Sofiane Sebihi

Personal information
- Nationality: Algerian
- Born: Sofiane Sebihi February 27, 1979 (age 47) Koléa, Algeria
- Height: 6 ft 0 in (1.83 m)
- Weight: Light Heavyweight

Boxing career
- Stance: Musulman

Boxing record
- Total fights: 25
- Wins: 20
- Win by KO: 14
- Losses: 5
- Draws: 0
- No contests: 0

= Sofiane Sebihi =

Algerian boxer

Sofiane Sebihi (born February 27, 1979, in Koléa) is an Algerian professional boxer. He is currently training in Geneva, Switzerland.

==Personal==
Sebihi was born on February 27, 1979, in the town of Koléa, Tipaza, and grew up in Bou Ismaïl.

==Career==
Sebihi began boxing at the age of 7. He fought over 200 amateur fights in Algeria, including the Algerian championships, African civil and military championships and the World Military Championships in Ireland in 2002 (he lost by points against Russian champion Matvey Korobov, world military champion 2002 + 2003).

September 2003, Sebihi travelled to Switzerland for his professional fight against Sébastien Kialanda, October 1. Sebihi won the fight by knockout in the 5th round. Then he stayed in the country and started his European professional career from Geneva.

October 18, 2005, Sebihi surprised by winning the undefeated French light-heavyweight champion Jean-Louis Mandengue live on Eurosport.

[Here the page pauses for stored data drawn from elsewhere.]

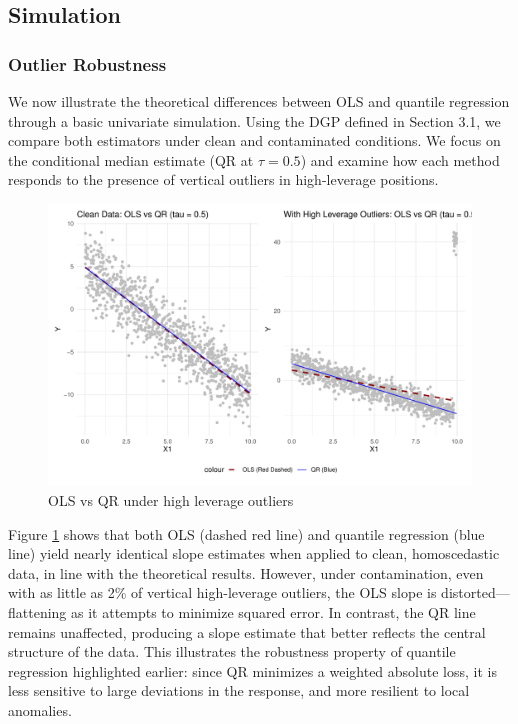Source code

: \documentclass[fleqn,10pt]{latex/stylish_article} %
\begin{document}
\subsection{Simulation}\label{simulation}

\subsubsection{Outlier Robustness}\label{outlier-robustness}

We now illustrate the theoretical differences between OLS and quantile regression through a basic univariate simulation. Using the DGP defined in Section 3.1, we compare both estimators under clean and contaminated conditions. We focus on the conditional median estimate (QR at \(\tau = 0.5\)) and examine how each method responds to the presence of vertical outliers in high-leverage positions.

\begin{figure}[h]

{\centering \includegraphics[width=0.8\linewidth]{ADR_project_draft_files/figure-latex/fig1-1} 

}

\caption{OLS vs QR under high leverage outliers}\label{fig:fig1}
\end{figure}

Figure \ref{fig:fig1} shows that both OLS (dashed red line) and quantile regression (blue line) yield nearly identical slope estimates when applied to clean, homoscedastic data, in line with the theoretical results. However, under contamination, even with as little as 2\% of vertical high-leverage outliers, the OLS slope is distorted---flattening as it attempts to minimize squared error. In contrast, the QR line remains unaffected, producing a slope estimate that better reflects the central structure of the data. This illustrates the robustness property of quantile regression highlighted earlier: since QR minimizes a weighted absolute loss, it is less sensitive to large deviations in the response, and more resilient to local anomalies.
\end{document}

He shocked his opponent by a first violent knock out from the first round. During the second, Mandengue was sent spectacularly outside the ring. The fight went on until the 9th round when the French corner abandoned after two new k.o.'s

February 25, 2011, Sebihi beats Vigan Mustafa by knockout in the 11th round and wins the IBF International light heavyweight title. Once again the terrific final knock out was seen live on TV (RaiSport 1): the Italian referee did not interrupt the action while Mustafa, still standing, was already groggy: Sebihi hit him three more times and Mustafa went on the ground, inanimate during some eternal minutes. The referee had to leave the hall of Florence under escort of 8 policemen...

October 13, 2012, Sebihi went to Poland to fight for a WBC Silver Baltic title against Pawel Glazewski in the salt mine of Wieliczka (125 meters underground). The day before the fight, without a single explanation, the title WBC was cancelled. The fight would be maintained but judged only by polish judges. Sebihi decided to fight, hoping he would win by knock out. The evening came, Sebihi was clearly winning since the beginning while Glazewski was impeding the match by hanging on all the time (the referee never sanctioned him). The k.o. did not come and Sebihi absurdly and largely lost on the judges' scorecards (Wlodzimierz Gulc 92-99|Piotr Kozlowski 94-98|juge: Eugeniusz Tuszynski 91–100). It was live on the polish Canal+ Sport TV.